Dia mengatakan, penanganan kesehatan yang dijalani Abi sudah lengkap mulai dari rontgen, USG tulang, laboratorium, CT scan dan MRI. “Memang di situ positif ada tanda-tanda penurunan kepadatan tulang tidak sesuai dengan usianya,” sambungnya.
Menurutnya, Abi sempat akan dilakukan tindakan operasi di RS Tjipto Mangunkusumo. Namun kondisi Abi yang belum stabil dan keterbatasan biaya mengakibatkan operasi tersebut harus tertunda.
“Masalah biaya juga kan jadi ada beberapa pemeriksaan yang tidak bisa di-cover jaminan kesehatan. Jadi sekarang kita akan coba koordinasi mudah-mudahan ada yayasan yang bisa membantu, solusi lain. Harus sabar, jangan putus asa, pasiennya juga masih semangat dan orang tua support nya masih bagus,” jelasnya.
Pihaknya akan mengupayakan proses pengobatan Abi tetap dapat dilaksanakan sambil menunggu pemadatan tulang. Dia juga akan melakukan monitoring secara rutin untuk memastikan kondisi Abi dari waktu ke waktu.
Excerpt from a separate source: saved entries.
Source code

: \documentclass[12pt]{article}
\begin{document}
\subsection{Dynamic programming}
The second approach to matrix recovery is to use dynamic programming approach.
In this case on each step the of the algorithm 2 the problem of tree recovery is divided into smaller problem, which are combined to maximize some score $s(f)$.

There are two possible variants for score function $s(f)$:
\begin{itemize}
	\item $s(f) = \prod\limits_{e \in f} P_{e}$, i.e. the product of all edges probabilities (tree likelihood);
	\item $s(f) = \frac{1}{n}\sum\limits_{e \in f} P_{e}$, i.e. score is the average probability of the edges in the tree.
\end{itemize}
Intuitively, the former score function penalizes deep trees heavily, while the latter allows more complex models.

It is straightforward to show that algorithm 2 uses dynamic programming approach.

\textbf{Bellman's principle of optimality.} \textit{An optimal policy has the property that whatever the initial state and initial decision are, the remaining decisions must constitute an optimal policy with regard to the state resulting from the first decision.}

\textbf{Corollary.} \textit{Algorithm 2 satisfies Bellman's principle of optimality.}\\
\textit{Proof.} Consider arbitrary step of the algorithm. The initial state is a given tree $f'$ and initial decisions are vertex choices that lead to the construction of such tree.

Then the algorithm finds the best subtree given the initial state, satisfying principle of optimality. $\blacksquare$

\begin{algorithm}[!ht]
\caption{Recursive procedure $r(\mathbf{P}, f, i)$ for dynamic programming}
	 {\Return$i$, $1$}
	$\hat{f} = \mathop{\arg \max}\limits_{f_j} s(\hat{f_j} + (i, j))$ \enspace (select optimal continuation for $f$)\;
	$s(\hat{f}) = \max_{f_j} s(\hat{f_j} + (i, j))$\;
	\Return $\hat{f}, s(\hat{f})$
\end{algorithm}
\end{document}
“Masih dalam rangka pemadatan tulang, jadi tindakan operasinya harus ada proses pemadatan tulang. Kondisi tanda vital masih stabil. Anaknya juga masih aktif cuma karena keterbatasan ini ada patah di tulang ekor dan paha jadi susah bergerak. Bisa di dalam negeri (tes genetik) tapi menunggu proses pemadatan tulang,” tutupnya.